What needs to be done ->
Go through the listing and return every line with "because" in it.

Records provided ->
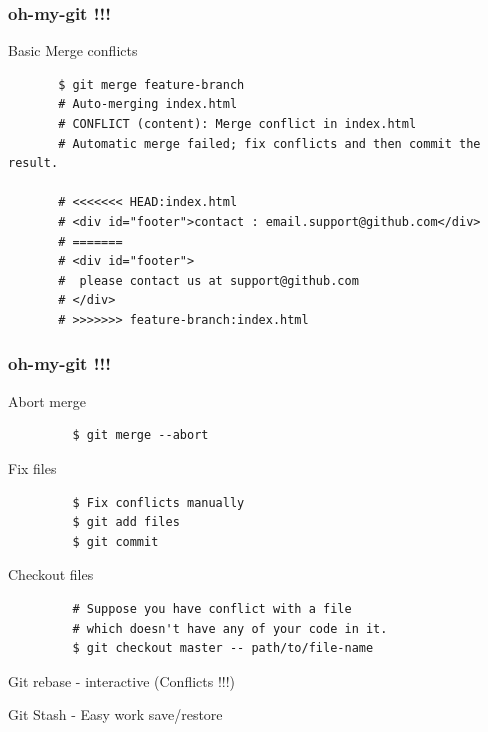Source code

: \documentclass[10pt]{beamer}
\begin{document}
\begin{frame}[fragile]
  \frametitle{oh-my-git !!!}
  \begin{block}{Basic Merge conflicts}
    \begin{verbatim}
       $ git merge feature-branch
       # Auto-merging index.html
       # CONFLICT (content): Merge conflict in index.html
       # Automatic merge failed; fix conflicts and then commit the result.

       # <<<<<<< HEAD:index.html
       # <div id="footer">contact : email.support@github.com</div>
       # =======
       # <div id="footer">
       #  please contact us at support@github.com
       # </div>
       # >>>>>>> feature-branch:index.html
    \end{verbatim}
  \end{block}
\end{frame}

\begin{frame}[fragile]
  \frametitle{oh-my-git !!!}
    \begin{block}{Abort merge}
      \begin{verbatim}
         $ git merge --abort
    \end{verbatim}
    \end{block}
    \pause
    \begin{block}{Fix files}
      \begin{verbatim}
         $ Fix conflicts manually
         $ git add files
         $ git commit
    \end{verbatim}
    \end{block}
     \pause
    \begin{block}{Checkout files}
      \begin{verbatim}
         # Suppose you have conflict with a file
         # which doesn't have any of your code in it.
         $ git checkout master -- path/to/file-name
    \end{verbatim}
    \end{block}
\end{frame}

\begin{frame}
  \begin{center}
    \Huge{Git rebase - interactive (Conflicts !!!)}
  \end{center}
\end{frame}

\begin{frame}
  \begin{center}
    \Huge{Git Stash - Easy work save/restore }
  \end{center}
\end{frame}
\end{document}
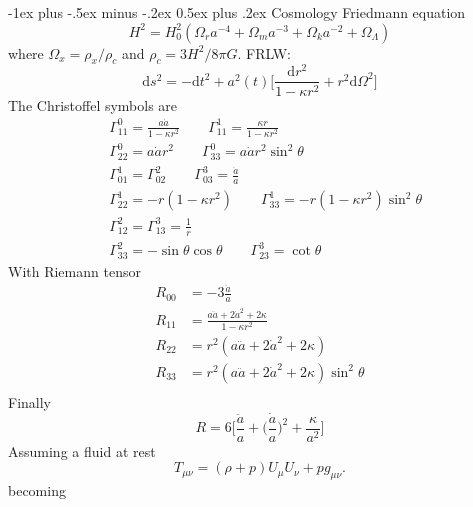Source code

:\documentclass[10pt,landscape,a4paper]{article}
\makeatletter
\newcommand{\intgr} {\mathrm{d}}
\newcommand{\munu} {\mu\nu}
\renewcommand{\section}{\@startsection{section}{1}{0mm}%
                                {-1ex plus -.5ex minus -.2ex}%
                                {0.5ex plus .2ex}%
                                {\normalfont\large\bfseries}}
\makeatother
\begin{document}
\begin{multicols}{3}
\section{Cosmology}
Friedmann equation
\begin{equation}
H^2 = H_0^2(\Omega_r a^{-4}+\Omega_m a^{-3} +\Omega_k a^{-2} +\Omega_\Lambda)
\end{equation}
where $\Omega_x = \rho_x/\rho_c$ and $\rho_c=3H^2/8\pi G$.
FRLW:
\begin{equation}
\intgr s^2 = -\intgr t^2 + a^2(t)\bigg[\frac{\intgr r^2}{1-\kappa r^2}+r^2\intgr\Omega^2\bigg]
\end{equation}
The Christoffel symbols are
\begin{equation}
\begin{split}
&\Gamma^0_{11} = \frac{a\dot{a}}{1-\kappa r^2} \qquad \Gamma^1_{11} = \frac{\kappa r}{1-\kappa r^2}\\
&\Gamma^0_{22} = a\dot{a}r^2 \qquad \Gamma^0_{33} = a\dot{a}r^2\sin^2\theta\\
&\Gamma^1_{01} = \Gamma^2_{02} \qquad \Gamma^3_{03} = \frac{\dot{a}}{a} \\
&\Gamma^1_{22} = -r(1-\kappa r^2) \qquad \Gamma^1_{33} = -r(1-\kappa r^2) \sin^2\theta\\
&\Gamma^2_{12} = \Gamma^3_{13} = \frac{1}{r}\\
&\Gamma^2_{33} = -\sin\theta\cos\theta \qquad \Gamma^3_{23} = \cot\theta
\end{split}
\end{equation}
With Riemann tensor
\begin{equation}
\begin{split}
R_{00} &= -3\frac{\ddot{a}}{a}\\
R_{11} &= \frac{a\ddot{a}+2\dot{a}^2+2\kappa}{1-\kappa r^2}\\
R_{22} &= r^2(a\ddot{a}+2\dot{a}^2+2\kappa)\\
R_{33} &= r^2(a\ddot{a}+2\dot{a}^2+2\kappa)\sin^2\theta\\
\end{split}
\end{equation}
Finally
\begin{equation}
R = 6\bigg[\frac{\ddot{a}}{a} +\bigg(\frac{\dot{a}}{a}\bigg)^2+\frac{\kappa}{a^2}\bigg]
\end{equation}
Assuming a fluid at rest
\begin{equation}
T_{\munu} = (\rho +p)U_\mu U_\nu + pg_{\munu}.
\end{equation}
becoming
\begin{equation}

\end{equation}
\end{multicols}
\end{document}
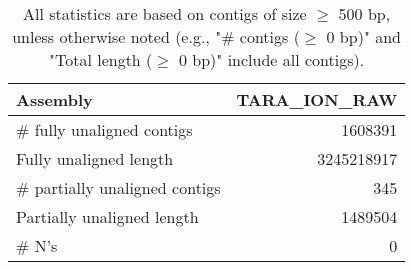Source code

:\documentclass[12pt,a4paper]{article}
\begin{document}
\begin{table}[ht]
\begin{center}
\caption{All statistics are based on contigs of size $\geq$ 500 bp, unless otherwise noted (e.g., "\# contigs ($\geq$ 0 bp)" and "Total length ($\geq$ 0 bp)" include all contigs).}
\begin{tabular}{|l*{1}{|r}|}
\hline
Assembly & TARA\_ION\_RAW \\ \hline
\# fully unaligned contigs & 1608391 \\ \hline
Fully unaligned length & 3245218917 \\ \hline
\# partially unaligned contigs & 345 \\ \hline
Partially unaligned length & 1489504 \\ \hline
\# N's & 0 \\ \hline
\end{tabular}
\end{center}
\end{table}
\end{document}
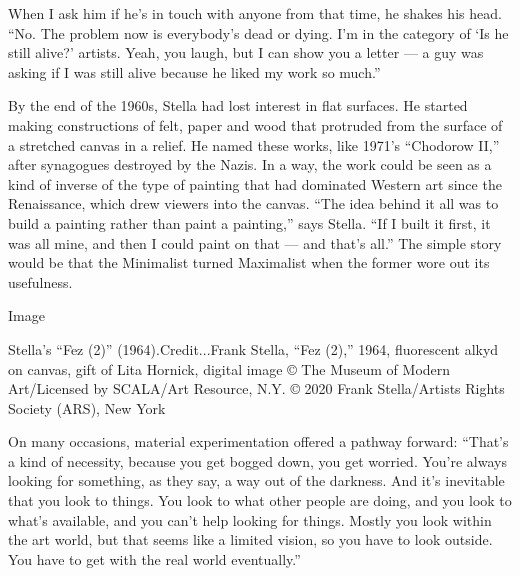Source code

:When I ask him if he's in touch with anyone from that time, he shakes
his head. ``No. The problem now is everybody's dead or dying. I'm in the
category of `Is he still alive?' artists. Yeah, you laugh, but I can
show you a letter --- a guy was asking if I was still alive because he
liked my work so much.''

By the end of the 1960s, Stella had lost interest in flat surfaces. He
started making constructions of felt, paper and wood that protruded from
the surface of a stretched canvas in a relief. He named these works,
like 1971's ``Chodorow II,'' after synagogues destroyed by the Nazis. In
a way, the work could be seen as a kind of inverse of the type of
painting that had dominated Western art since the Renaissance, which
drew viewers into the canvas. ``The idea behind it all was to build a
painting rather than paint a painting,'' says Stella. ``If I built it
first, it was all mine, and then I could paint on that --- and that's
all.'' The simple story would be that the Minimalist turned Maximalist
when the former wore out its usefulness.

Image

Stella's ``Fez (2)'' (1964).Credit...Frank Stella, ``Fez (2),'' 1964,
fluorescent alkyd on canvas, gift of Lita Hornick, digital image © The
Museum of Modern Art/Licensed by SCALA/Art Resource, N.Y. © 2020 Frank
Stella/Artists Rights Society (ARS), New York

On many occasions, material experimentation offered a pathway forward:
``That's a kind of necessity, because you get bogged down, you get
worried. You're always looking for something, as they say, a way out of
the darkness. And it's inevitable that you look to things. You look to
what other people are doing, and you look to what's available, and you
can't help looking for things. Mostly you look within the art world, but
that seems like a limited vision, so you have to look outside. You have
to get with the real world eventually.''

Answer space ->
show you a letter --- a guy was asking if I was still alive because he
``That's a kind of necessity, because you get bogged down, you get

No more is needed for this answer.